The problem:
Copy the records below exactly, but leave out any picture they contain.

_ _ _

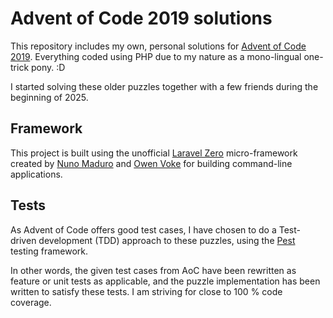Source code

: # Advent of Code 2019 solutions

This repository includes my own, personal solutions for [Advent of Code 2019](https://adventofcode.com/2019). Everything coded using PHP due to my nature as a mono-lingual one-trick pony. :D

I started solving these older puzzles together with a few friends during the beginning of 2025.

## Framework

This project is built using the unofficial [Laravel Zero](https://laravel-zero.com/) micro-framework created by [Nuno Maduro](https://github.com/nunomaduro) and [Owen Voke](https://github.com/owenvoke) for building command-line applications.

## Tests

As Advent of Code offers good test cases, I have chosen to do a Test-driven development (TDD) approach to these puzzles, using the [Pest](https://pestphp.com/) testing framework.

In other words, the given test cases from AoC have been rewritten as feature or unit tests as applicable, and the puzzle implementation has been written to satisfy these tests. I am striving for close to 100 % code coverage.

_ _ _

The completed task:
Source code

: # Advent of Code 2019 solutions

This repository includes my own, personal solutions for [Advent of Code 2019](https://adventofcode.com/2019). Everything coded using PHP due to my nature as a mono-lingual one-trick pony. :D

I started solving these older puzzles together with a few friends during the beginning of 2025.

## Framework

This project is built using the unofficial [Laravel Zero](https://laravel-zero.com/) micro-framework created by [Nuno Maduro](https://github.com/nunomaduro) and [Owen Voke](https://github.com/owenvoke) for building command-line applications.

## Tests

As Advent of Code offers good test cases, I have chosen to do a Test-driven development (TDD) approach to these puzzles, using the [Pest](https://pestphp.com/) testing framework.

In other words, the given test cases from AoC have been rewritten as feature or unit tests as applicable, and the puzzle implementation has been written to satisfy these tests. I am striving for close to 100 % code coverage.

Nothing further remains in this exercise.